The Super-Widget 3000 battery lasts 48 hours.


In [7]:
# 3. Ask a question (Retrieval)
query = "the"
docs = db.similarity_search(query)

# 4. See the result
print(docs[0].page_content)

Apples are a type of fruit.


The "Least Worst" Winner
Vector search does not look for "matches" (like a keyword search). It looks for Distance.

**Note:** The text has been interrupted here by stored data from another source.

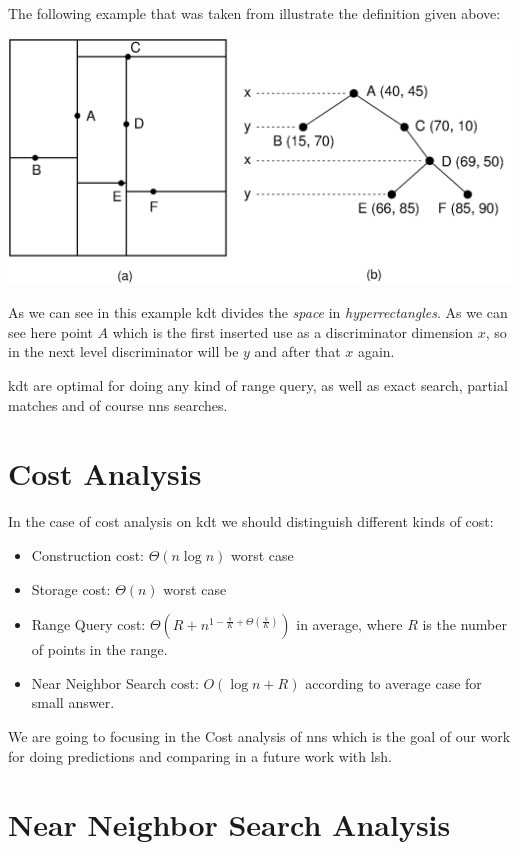 \documentclass[12pt, a4paper]{article}
\begin{document}
The following example that was taken from \cite{vtech_page} illustrate the definition given above:

\begin{minipage}[t]{\linewidth}
  \includegraphics[width=\textwidth]{KDTree}
  \label{fig:kdtree_example}
\end{minipage}

As we can see in this example \acrshort{kdt} divides the \textit{space} in \textit{hyperrectangles}. As we can see here point $A$ which is the first inserted use as a discriminator dimension $x$, so in the next level discriminator will be $y$ and after that $x$ again.

\acrshort{kdt} are optimal for doing any kind of range query, as well as exact search, partial matches and of course \acrshort{nns} searches.

\section{Cost Analysis}
In the case of cost analysis on \acrshort{kdt} we should distinguish different kinds of cost:

\begin{itemize}
  \item Construction cost: $\Theta(n\log{n})$ worst case
  \item Storage cost: $\Theta(n)$ worst case
  \item Range Query cost: $\Theta(R + n^{1 - \frac{s}{K} + \Theta(\frac{s}{K})})$ in average, where $R$ is the number of points in the range.
  \item Near Neighbor Search cost: $O(\log{n} + R)$ according to \cite{fried} average case for small answer.
\end{itemize}

We are going to focusing in the Cost analysis of \acrshort{nns} which is the goal of our work for doing predictions and comparing in a future work with \acrshort{lsh}.


\section{Near Neighbor Search Analysis}







\printglossaries
\end{document}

It calculates the distance from your query to every single document you have and returns the closest one.

When you search for "the":

The embedding model converts "the" into a vector (let's call it Point A).

It calculates the distance to the "Super Widget" vector (Point B).

It calculates the distance to the "Apple" vector (Point C).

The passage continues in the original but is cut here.